_The task_.
Using the entries that follow, write out the line containing "HOW TO INSTALL", the line containing "2. Download WeatherIcons", and every line between them, exactly and nothing else.

Saved data entries:
------

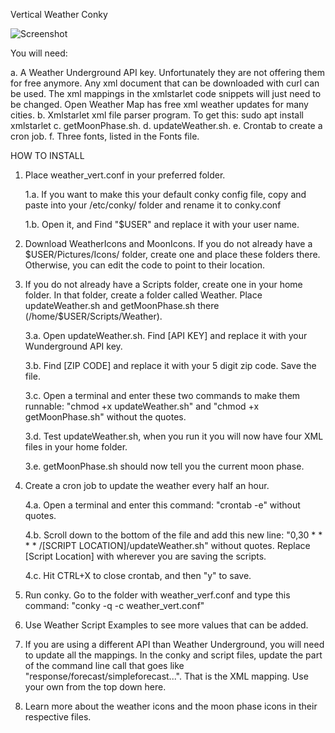 Vertical Weather Conky

![Screenshot](https://github.com/theMountainThatOverrides/Vertical-Weather-Conky/blob/master/Screenshot.png)

You will need:

a. A Weather Underground API key. Unfortunately they are not offering them for free anymore. Any xml document that can be downloaded with curl can be used. The xml mappings in the xmlstarlet code snippets will just need to be changed. Open Weather Map has free xml weather updates for many cities.
b. Xmlstarlet xml file parser program. To get this: sudo apt install xmlstarlet
c. getMoonPhase.sh.
d. updateWeather.sh.
e. Crontab to create a cron job.
f. Three fonts, listed in the Fonts file.


HOW TO INSTALL

1. Place weather_vert.conf in your preferred folder.

    1.a. If you want to make this your default conky config file, copy and paste into your /etc/conky/ folder and rename it to conky.conf

    1.b. Open it, and Find "$USER" and replace it with your user name.

2. Download WeatherIcons and MoonIcons. If you do not already have a $USER/Pictures/Icons/ folder, create one and place these folders there. Otherwise, you can edit the code to point to their location.

3. If you do not already have a Scripts folder, create one in your home folder. In that folder, create a folder called Weather. Place updateWeather.sh and getMoonPhase.sh there (/home/$USER/Scripts/Weather).

    3.a. Open updateWeather.sh. Find [API KEY] and replace it with your Wunderground API key.

    3.b. Find [ZIP CODE] and replace it with your 5 digit zip code. Save the file.

    3.c. Open a terminal and enter these two commands to make them runnable: "chmod +x updateWeather.sh" and "chmod +x getMoonPhase.sh" without the quotes.

    3.d. Test updateWeather.sh, when you run it you will now have four XML files in your home folder.

    3.e. getMoonPhase.sh should now tell you the current moon phase.

4. Create a cron job to update the weather every half an hour.

    4.a. Open a terminal and enter this command: "crontab -e" without quotes.

    4.b. Scroll down to the bottom of the file and add this new line: "0,30 * * * * /[SCRIPT LOCATION]/updateWeather.sh" without quotes. Replace [Script Location] with wherever you are saving the scripts.

    4.c. Hit CTRL+X to close crontab, and then "y" to save.

6. Run conky. Go to the folder with weather_verf.conf and type this command: "conky -q -c weather_vert.conf"

7. Use Weather Script Examples to see more values that can be added. 

8. If you are using a different API than Weather Underground, you will need to update all the mappings. In the conky and script files, update the part of the command line call that goes like "response/forecast/simpleforecast...". That is the XML mapping. Use your own from the top down here.

9. Learn more about the weather icons and the moon phase icons in their respective files.

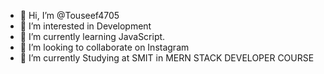 - 👋 Hi, I’m @Touseef4705
- 👀 I’m interested in Development
- 🌱 I’m currently learning JavaScript.
- 💞️ I’m looking to collaborate on Instagram
- 🔭 I’m currently Studying at SMIT in MERN STACK DEVELOPER COURSE

<!---
Touseef4705/Touseef4705 is a ✨ special ✨ repository because its `README.md` (this file) appears on your GitHub profile.
You can click the Preview link to take a look at your changes.
--->
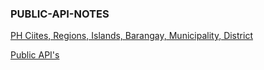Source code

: ### PUBLIC-API-NOTES

[PH Ciites, Regions, Islands, Barangay, Municipality, District ](https://psgc.gitlab.io/api/?)

[Public API's](https://github.com/public-apis/public-apis)
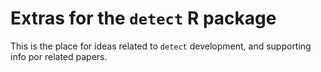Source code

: Extras for the `detect` R package
==============

This is the place for ideas related to `detect` development, and supporting info por related papers.
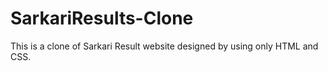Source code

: # SarkariResults-Clone
This is a clone of Sarkari Result website designed by using only HTML and CSS.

------

_Task result_.
HOW TO INSTALL

1. Place weather_vert.conf in your preferred folder.

    1.a. If you want to make this your default conky config file, copy and paste into your /etc/conky/ folder and rename it to conky.conf

    1.b. Open it, and Find "$USER" and replace it with your user name.

2. Download WeatherIcons and MoonIcons. If you do not already have a $USER/Pictures/Icons/ folder, create one and place these folders there. Otherwise, you can edit the code to point to their location.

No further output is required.